__WHAT THIS TASK INVOLVES__: Return only the tail of the data below, word for word: the line with "solution la plus" and each line after it through the final one.

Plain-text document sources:
--------------------

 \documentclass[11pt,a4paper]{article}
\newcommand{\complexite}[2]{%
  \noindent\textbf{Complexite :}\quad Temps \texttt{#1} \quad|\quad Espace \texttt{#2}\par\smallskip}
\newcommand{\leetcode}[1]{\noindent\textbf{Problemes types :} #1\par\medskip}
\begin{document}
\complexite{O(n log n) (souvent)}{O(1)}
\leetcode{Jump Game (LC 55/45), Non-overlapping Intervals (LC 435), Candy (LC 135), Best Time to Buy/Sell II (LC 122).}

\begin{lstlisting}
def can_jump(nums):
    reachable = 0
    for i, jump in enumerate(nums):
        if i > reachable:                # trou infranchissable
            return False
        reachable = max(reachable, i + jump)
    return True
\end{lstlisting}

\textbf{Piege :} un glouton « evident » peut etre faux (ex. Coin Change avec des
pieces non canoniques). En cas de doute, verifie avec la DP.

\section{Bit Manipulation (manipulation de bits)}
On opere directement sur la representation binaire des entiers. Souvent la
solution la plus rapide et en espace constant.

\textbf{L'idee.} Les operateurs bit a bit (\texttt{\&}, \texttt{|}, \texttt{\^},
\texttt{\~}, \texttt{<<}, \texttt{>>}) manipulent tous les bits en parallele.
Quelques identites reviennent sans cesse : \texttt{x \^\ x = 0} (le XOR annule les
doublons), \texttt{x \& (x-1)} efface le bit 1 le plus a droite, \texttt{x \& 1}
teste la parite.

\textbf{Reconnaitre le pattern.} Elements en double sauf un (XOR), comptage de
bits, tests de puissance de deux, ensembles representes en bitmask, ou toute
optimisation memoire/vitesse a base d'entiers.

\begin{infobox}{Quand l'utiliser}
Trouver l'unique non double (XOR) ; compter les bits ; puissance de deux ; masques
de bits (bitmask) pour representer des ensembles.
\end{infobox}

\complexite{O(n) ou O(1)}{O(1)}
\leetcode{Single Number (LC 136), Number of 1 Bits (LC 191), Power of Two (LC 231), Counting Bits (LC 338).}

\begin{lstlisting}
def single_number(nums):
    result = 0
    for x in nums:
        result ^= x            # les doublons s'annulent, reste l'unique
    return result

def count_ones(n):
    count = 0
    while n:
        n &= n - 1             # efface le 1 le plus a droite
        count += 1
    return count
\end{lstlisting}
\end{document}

--------------------

__RESPONSE AREA__:
solution la plus rapide et en espace constant.

\textbf{L'idee.} Les operateurs bit a bit (\texttt{\&}, \texttt{|}, \texttt{\^},
\texttt{\~}, \texttt{<<}, \texttt{>>}) manipulent tous les bits en parallele.
Quelques identites reviennent sans cesse : \texttt{x \^\ x = 0} (le XOR annule les
doublons), \texttt{x \& (x-1)} efface le bit 1 le plus a droite, \texttt{x \& 1}
teste la parite.

\textbf{Reconnaitre le pattern.} Elements en double sauf un (XOR), comptage de
bits, tests de puissance de deux, ensembles representes en bitmask, ou toute
optimisation memoire/vitesse a base d'entiers.

\begin{infobox}{Quand l'utiliser}
Trouver l'unique non double (XOR) ; compter les bits ; puissance de deux ; masques
de bits (bitmask) pour representer des ensembles.
\end{infobox}

\complexite{O(n) ou O(1)}{O(1)}
\leetcode{Single Number (LC 136), Number of 1 Bits (LC 191), Power of Two (LC 231), Counting Bits (LC 338).}

\begin{lstlisting}
def single_number(nums):
    result = 0
    for x in nums:
        result ^= x            # les doublons s'annulent, reste l'unique
    return result

def count_ones(n):
    count = 0
    while n:
        n &= n - 1             # efface le 1 le plus a droite
        count += 1
    return count
\end{lstlisting}
\end{document}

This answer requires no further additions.